▸ PROBLEM TO WORK ON
Leaving pictures aside, set down each line exactly, from the first line of the data to the line with "## Overview", both included.

▸ RECORDS SHOWN
------------------------------------------------------------
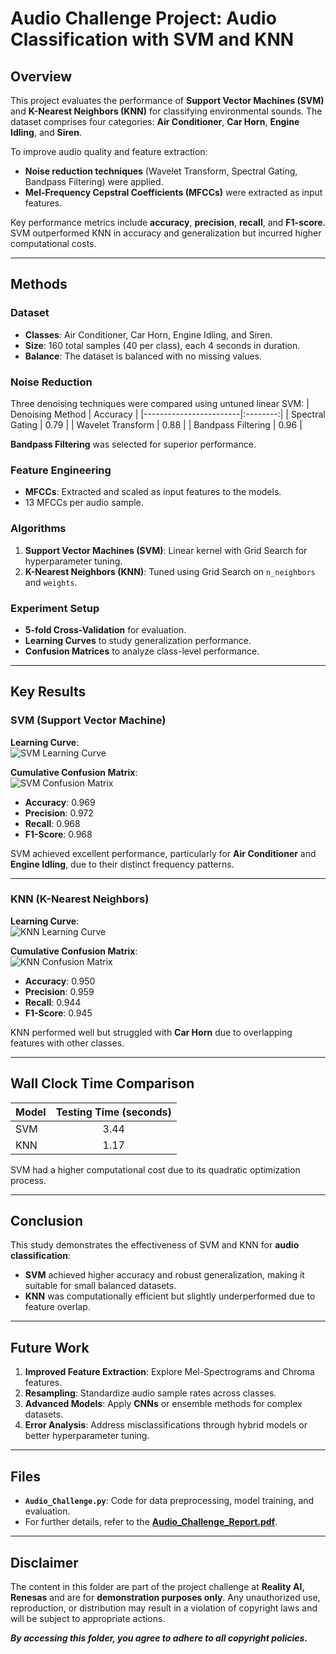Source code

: # Audio Challenge Project: Audio Classification with SVM and KNN

## Overview

This project evaluates the performance of **Support Vector Machines (SVM)** and **K-Nearest Neighbors (KNN)** for classifying environmental sounds. The dataset comprises four categories: **Air Conditioner**, **Car Horn**, **Engine Idling**, and **Siren**. 

To improve audio quality and feature extraction:
- **Noise reduction techniques** (Wavelet Transform, Spectral Gating, Bandpass Filtering) were applied.
- **Mel-Frequency Cepstral Coefficients (MFCCs)** were extracted as input features.

Key performance metrics include **accuracy**, **precision**, **recall**, and **F1-score**. SVM outperformed KNN in accuracy and generalization but incurred higher computational costs.

---

## Methods

### Dataset
- **Classes**: Air Conditioner, Car Horn, Engine Idling, and Siren.
- **Size**: 160 total samples (40 per class), each 4 seconds in duration.
- **Balance**: The dataset is balanced with no missing values.

### Noise Reduction
Three denoising techniques were compared using untuned linear SVM:
| Denoising Method       | Accuracy |
|------------------------|:--------:|
| Spectral Gating        | 0.79     |
| Wavelet Transform      | 0.88     |
| Bandpass Filtering     | 0.96     |

**Bandpass Filtering** was selected for superior performance.

### Feature Engineering
- **MFCCs**: Extracted and scaled as input features to the models.
- 13 MFCCs per audio sample.

### Algorithms
1. **Support Vector Machines (SVM)**: Linear kernel with Grid Search for hyperparameter tuning.
2. **K-Nearest Neighbors (KNN)**: Tuned using Grid Search on `n_neighbors` and `weights`.

### Experiment Setup
- **5-fold Cross-Validation** for evaluation.
- **Learning Curves** to study generalization performance.
- **Confusion Matrices** to analyze class-level performance.

---

## Key Results

### SVM (Support Vector Machine)
**Learning Curve**:  
![SVM Learning Curve](pic/SVM_learning_curve.png)

**Cumulative Confusion Matrix**:  
![SVM Confusion Matrix](pic/SVM_Confusion_Matrix.png)

- **Accuracy**: 0.969
- **Precision**: 0.972
- **Recall**: 0.968
- **F1-Score**: 0.968

SVM achieved excellent performance, particularly for **Air Conditioner** and **Engine Idling**, due to their distinct frequency patterns.

---

### KNN (K-Nearest Neighbors)
**Learning Curve**:  
![KNN Learning Curve](pic/KNN_learning_curve.png)

**Cumulative Confusion Matrix**:  
![KNN Confusion Matrix](pic/KNN_Confusion_Matrix.png)

- **Accuracy**: 0.950
- **Precision**: 0.959
- **Recall**: 0.944
- **F1-Score**: 0.945

KNN performed well but struggled with **Car Horn** due to overlapping features with other classes.

---

## Wall Clock Time Comparison

| Model | Testing Time (seconds) |
|-------|:----------------------:|
| SVM   | 3.44                   |
| KNN   | 1.17                   |

SVM had a higher computational cost due to its quadratic optimization process.

---

## Conclusion

This study demonstrates the effectiveness of SVM and KNN for **audio classification**:
- **SVM** achieved higher accuracy and robust generalization, making it suitable for small balanced datasets.
- **KNN** was computationally efficient but slightly underperformed due to feature overlap.

---

## Future Work

1. **Improved Feature Extraction**: Explore Mel-Spectrograms and Chroma features.
2. **Resampling**: Standardize audio sample rates across classes.
3. **Advanced Models**: Apply **CNNs** or ensemble methods for complex datasets.
4. **Error Analysis**: Address misclassifications through hybrid models or better hyperparameter tuning.

---

## Files

- **`Audio_Challenge.py`**: Code for data preprocessing, model training, and evaluation.
- For further details, refer to the **[Audio_Challenge_Report.pdf](Audio_Challenge_Report.pdf)**.

---

## Disclaimer
The content in this folder are part of the project challenge at **Reality AI, Renesas** and are for **demonstration purposes only**. 
Any unauthorized use, reproduction, or distribution may result in a violation of copyright laws and will be subject to appropriate actions.

_**By accessing this folder, you agree to adhere to all copyright policies.**_
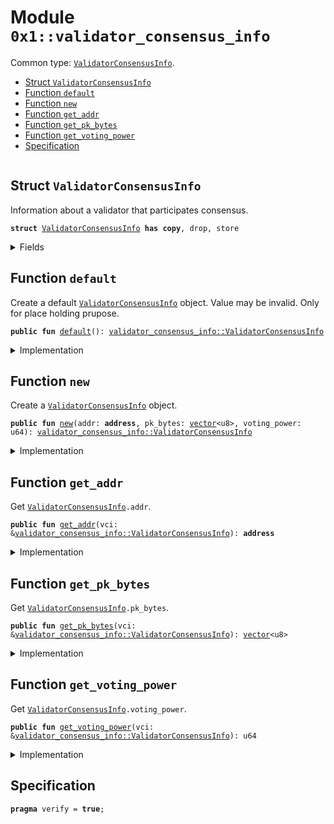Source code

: 
<a id="0x1_validator_consensus_info"></a>

# Module `0x1::validator_consensus_info`

Common type: <code><a href="validator_consensus_info.md#0x1_validator_consensus_info_ValidatorConsensusInfo">ValidatorConsensusInfo</a></code>.


-  [Struct `ValidatorConsensusInfo`](#0x1_validator_consensus_info_ValidatorConsensusInfo)
-  [Function `default`](#0x1_validator_consensus_info_default)
-  [Function `new`](#0x1_validator_consensus_info_new)
-  [Function `get_addr`](#0x1_validator_consensus_info_get_addr)
-  [Function `get_pk_bytes`](#0x1_validator_consensus_info_get_pk_bytes)
-  [Function `get_voting_power`](#0x1_validator_consensus_info_get_voting_power)
-  [Specification](#@Specification_0)


<pre><code></code></pre>



<a id="0x1_validator_consensus_info_ValidatorConsensusInfo"></a>

## Struct `ValidatorConsensusInfo`

Information about a validator that participates consensus.


<pre><code><b>struct</b> <a href="validator_consensus_info.md#0x1_validator_consensus_info_ValidatorConsensusInfo">ValidatorConsensusInfo</a> <b>has</b> <b>copy</b>, drop, store
</code></pre>



<details>
<summary>Fields</summary>


<dl>
<dt>
<code>addr: <b>address</b></code>
</dt>
<dd>

</dd>
<dt>
<code>pk_bytes: <a href="../../aptos-stdlib/../move-stdlib/doc/vector.md#0x1_vector">vector</a>&lt;u8&gt;</code>
</dt>
<dd>

</dd>
<dt>
<code>voting_power: u64</code>
</dt>
<dd>

</dd>
</dl>


</details>

<a id="0x1_validator_consensus_info_default"></a>

## Function `default`

Create a default <code><a href="validator_consensus_info.md#0x1_validator_consensus_info_ValidatorConsensusInfo">ValidatorConsensusInfo</a></code> object. Value may be invalid. Only for place holding prupose.


<pre><code><b>public</b> <b>fun</b> <a href="validator_consensus_info.md#0x1_validator_consensus_info_default">default</a>(): <a href="validator_consensus_info.md#0x1_validator_consensus_info_ValidatorConsensusInfo">validator_consensus_info::ValidatorConsensusInfo</a>
</code></pre>



<details>
<summary>Implementation</summary>


<pre><code><b>public</b> <b>fun</b> <a href="validator_consensus_info.md#0x1_validator_consensus_info_default">default</a>(): <a href="validator_consensus_info.md#0x1_validator_consensus_info_ValidatorConsensusInfo">ValidatorConsensusInfo</a> {
    <a href="validator_consensus_info.md#0x1_validator_consensus_info_ValidatorConsensusInfo">ValidatorConsensusInfo</a> {
        addr: @vm,
        pk_bytes: <a href="../../aptos-stdlib/../move-stdlib/doc/vector.md#0x1_vector">vector</a>[],
        voting_power: 0,
    }
}
</code></pre>



</details>

<a id="0x1_validator_consensus_info_new"></a>

## Function `new`

Create a <code><a href="validator_consensus_info.md#0x1_validator_consensus_info_ValidatorConsensusInfo">ValidatorConsensusInfo</a></code> object.


<pre><code><b>public</b> <b>fun</b> <a href="validator_consensus_info.md#0x1_validator_consensus_info_new">new</a>(addr: <b>address</b>, pk_bytes: <a href="../../aptos-stdlib/../move-stdlib/doc/vector.md#0x1_vector">vector</a>&lt;u8&gt;, voting_power: u64): <a href="validator_consensus_info.md#0x1_validator_consensus_info_ValidatorConsensusInfo">validator_consensus_info::ValidatorConsensusInfo</a>
</code></pre>



<details>
<summary>Implementation</summary>


<pre><code><b>public</b> <b>fun</b> <a href="validator_consensus_info.md#0x1_validator_consensus_info_new">new</a>(addr: <b>address</b>, pk_bytes: <a href="../../aptos-stdlib/../move-stdlib/doc/vector.md#0x1_vector">vector</a>&lt;u8&gt;, voting_power: u64): <a href="validator_consensus_info.md#0x1_validator_consensus_info_ValidatorConsensusInfo">ValidatorConsensusInfo</a> {
    <a href="validator_consensus_info.md#0x1_validator_consensus_info_ValidatorConsensusInfo">ValidatorConsensusInfo</a> {
        addr,
        pk_bytes,
        voting_power,
    }
}
</code></pre>



</details>

<a id="0x1_validator_consensus_info_get_addr"></a>

## Function `get_addr`

Get <code><a href="validator_consensus_info.md#0x1_validator_consensus_info_ValidatorConsensusInfo">ValidatorConsensusInfo</a>.addr</code>.


<pre><code><b>public</b> <b>fun</b> <a href="validator_consensus_info.md#0x1_validator_consensus_info_get_addr">get_addr</a>(vci: &<a href="validator_consensus_info.md#0x1_validator_consensus_info_ValidatorConsensusInfo">validator_consensus_info::ValidatorConsensusInfo</a>): <b>address</b>
</code></pre>



<details>
<summary>Implementation</summary>


<pre><code><b>public</b> <b>fun</b> <a href="validator_consensus_info.md#0x1_validator_consensus_info_get_addr">get_addr</a>(vci: &<a href="validator_consensus_info.md#0x1_validator_consensus_info_ValidatorConsensusInfo">ValidatorConsensusInfo</a>): <b>address</b> {
    vci.addr
}
</code></pre>



</details>

<a id="0x1_validator_consensus_info_get_pk_bytes"></a>

## Function `get_pk_bytes`

Get <code><a href="validator_consensus_info.md#0x1_validator_consensus_info_ValidatorConsensusInfo">ValidatorConsensusInfo</a>.pk_bytes</code>.


<pre><code><b>public</b> <b>fun</b> <a href="validator_consensus_info.md#0x1_validator_consensus_info_get_pk_bytes">get_pk_bytes</a>(vci: &<a href="validator_consensus_info.md#0x1_validator_consensus_info_ValidatorConsensusInfo">validator_consensus_info::ValidatorConsensusInfo</a>): <a href="../../aptos-stdlib/../move-stdlib/doc/vector.md#0x1_vector">vector</a>&lt;u8&gt;
</code></pre>



<details>
<summary>Implementation</summary>


<pre><code><b>public</b> <b>fun</b> <a href="validator_consensus_info.md#0x1_validator_consensus_info_get_pk_bytes">get_pk_bytes</a>(vci: &<a href="validator_consensus_info.md#0x1_validator_consensus_info_ValidatorConsensusInfo">ValidatorConsensusInfo</a>): <a href="../../aptos-stdlib/../move-stdlib/doc/vector.md#0x1_vector">vector</a>&lt;u8&gt; {
    vci.pk_bytes
}
</code></pre>



</details>

<a id="0x1_validator_consensus_info_get_voting_power"></a>

## Function `get_voting_power`

Get <code><a href="validator_consensus_info.md#0x1_validator_consensus_info_ValidatorConsensusInfo">ValidatorConsensusInfo</a>.voting_power</code>.


<pre><code><b>public</b> <b>fun</b> <a href="validator_consensus_info.md#0x1_validator_consensus_info_get_voting_power">get_voting_power</a>(vci: &<a href="validator_consensus_info.md#0x1_validator_consensus_info_ValidatorConsensusInfo">validator_consensus_info::ValidatorConsensusInfo</a>): u64
</code></pre>



<details>
<summary>Implementation</summary>


<pre><code><b>public</b> <b>fun</b> <a href="validator_consensus_info.md#0x1_validator_consensus_info_get_voting_power">get_voting_power</a>(vci: &<a href="validator_consensus_info.md#0x1_validator_consensus_info_ValidatorConsensusInfo">ValidatorConsensusInfo</a>): u64 {
    vci.voting_power
}
</code></pre>



</details>

<a id="@Specification_0"></a>

## Specification



<pre><code><b>pragma</b> verify = <b>true</b>;
</code></pre>


[move-book]: https://cedra.dev/move/book/SUMMARY
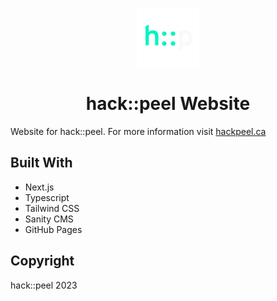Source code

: <p align="center">
  <a href="https://www.hackpeel.ca">
    <img alt="hack::peel" src="https://raw.githubusercontent.com/HackPeel/hackpeel-22/main/public/images/logo-small.png" width="100" />
  </a>
</p>
<h1 align="center">
  hack::peel Website
</h1>

Website for hack::peel. For more information visit [hackpeel.ca](https://www.hackpeel.ca)


## Built With

- Next.js
- Typescript
- Tailwind CSS
- Sanity CMS
- GitHub Pages

## Copyright
hack::peel 2023
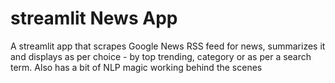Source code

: # streamlit News App

A streamlit app that scrapes Google News RSS feed for news, summarizes it and displays as per choice - by top trending, category or as per a search term. Also has a bit of NLP magic working behind the scenes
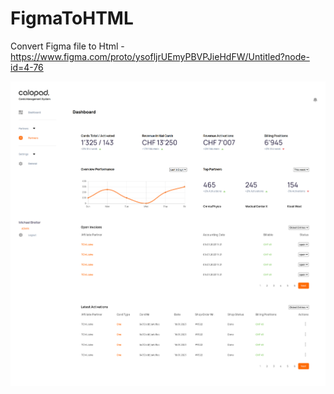 # FigmaToHTML

Convert Figma file to Html - https://www.figma.com/proto/ysofljrUEmyPBVPJieHdFW/Untitled?node-id=4-76

![](screenshot.png)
------------------------------------------------------------
▸ ANSWER FOR THE TASK
Source code

: # Audio Challenge Project: Audio Classification with SVM and KNN

## Overview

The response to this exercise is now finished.